Deep Convolutional GAN is one of the most coolest and popular deep learning technique. It is a great improvement upon the original GAN network that was first introduced by Ian Goodfellow at NIPS 2014. (DCGANs are much more stable than Vanilla GANs) DCGAN uses the same framework of generator and discriminator. This is analogous to solving a two player minimax game: Ideally the goal of the discriminator is to be very sharp in distinguishing between the real and fake data, whereas, generator aims at faking data in such a way that it becomes nearly impossible for the discriminator to classify it as a fake.

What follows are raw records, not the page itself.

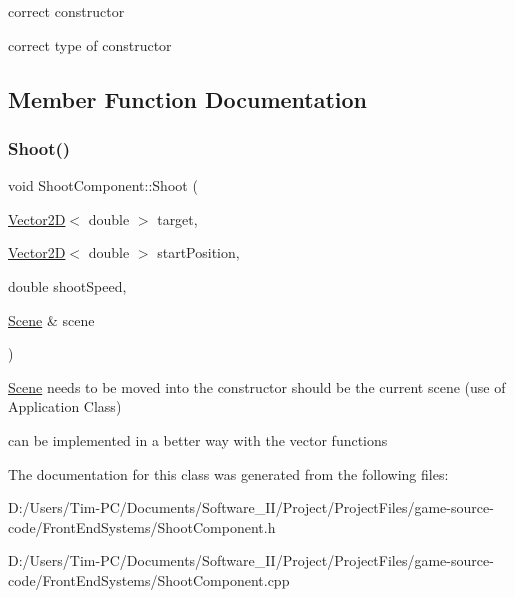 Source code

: correct constructor 

correct type of constructor 

\subsection{Member Function Documentation}
\mbox{\label{class_shoot_component_a27a553ba952e96c77bc6e7d2e5ca9f0a}} 
\subsubsection{\texorpdfstring{Shoot()}{Shoot()}}
{\footnotesize\ttfamily void Shoot\+Component\+::\+Shoot (\begin{DoxyParamCaption}\item[{\hyperlink{class_vector2_d}{Vector2D}$<$ double $>$}]{target,  }\item[{\hyperlink{class_vector2_d}{Vector2D}$<$ double $>$}]{start\+Position,  }\item[{double}]{shoot\+Speed,  }\item[{\hyperlink{class_scene}{Scene} \&}]{scene }\end{DoxyParamCaption})}



\hyperlink{class_scene}{Scene} needs to be moved into the constructor should be the current scene (use of Application Class) 

can be implemented in a better way with the vector functions 

The documentation for this class was generated from the following files\+:\begin{DoxyCompactItemize}
\item 
D\+:/\+Users/\+Tim-\/\+P\+C/\+Documents/\+Software\+\_\+\+I\+I/\+Project/\+Project\+Files/game-\/source-\/code/\+Front\+End\+Systems/Shoot\+Component.\+h\item 
D\+:/\+Users/\+Tim-\/\+P\+C/\+Documents/\+Software\+\_\+\+I\+I/\+Project/\+Project\+Files/game-\/source-\/code/\+Front\+End\+Systems/Shoot\+Component.\+cpp\end{DoxyCompactItemize}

The below gif shows how quickly dcgan learns the distribution of celebrity images and generates real looking people. The gif is created for both, a fixed noise and variable noise:-
To get started and to replicate the above result, follow the instructions in this section. This wil allow you to train the model from scratch and help produce basic visualizations.
- Python 3+ distribution
- PyTorch >= 1.0
Optional:
- Matplolib and Imageio to produce basic visualizations.
- Cuda >= 10.0
The dataset was downloaded from this link. Once you have downloaded the images, create a train
folder. This folder should contain the celebA folder which in turn contains the celebrity images. (I have added 10 sample images in train folder just for reference. Obviously, I cannot add the entire dataset due to memory limit.) We will make use torchvision's imagefolder library to directly read the images from that folder. This makes reading, normalizing and cropping images very easy. The following method reads the images from train/celeb-a/
folder and creates a dataloader with a given batch size:
def get_data_loader(root, batch_size):
transform = transforms.Compose([
transforms.Resize(64),
transforms.CenterCrop(64),
transforms.ToTensor(),
transforms.Normalize((0.5, 0.5, 0.5), (0.5, 0.5, 0.5))])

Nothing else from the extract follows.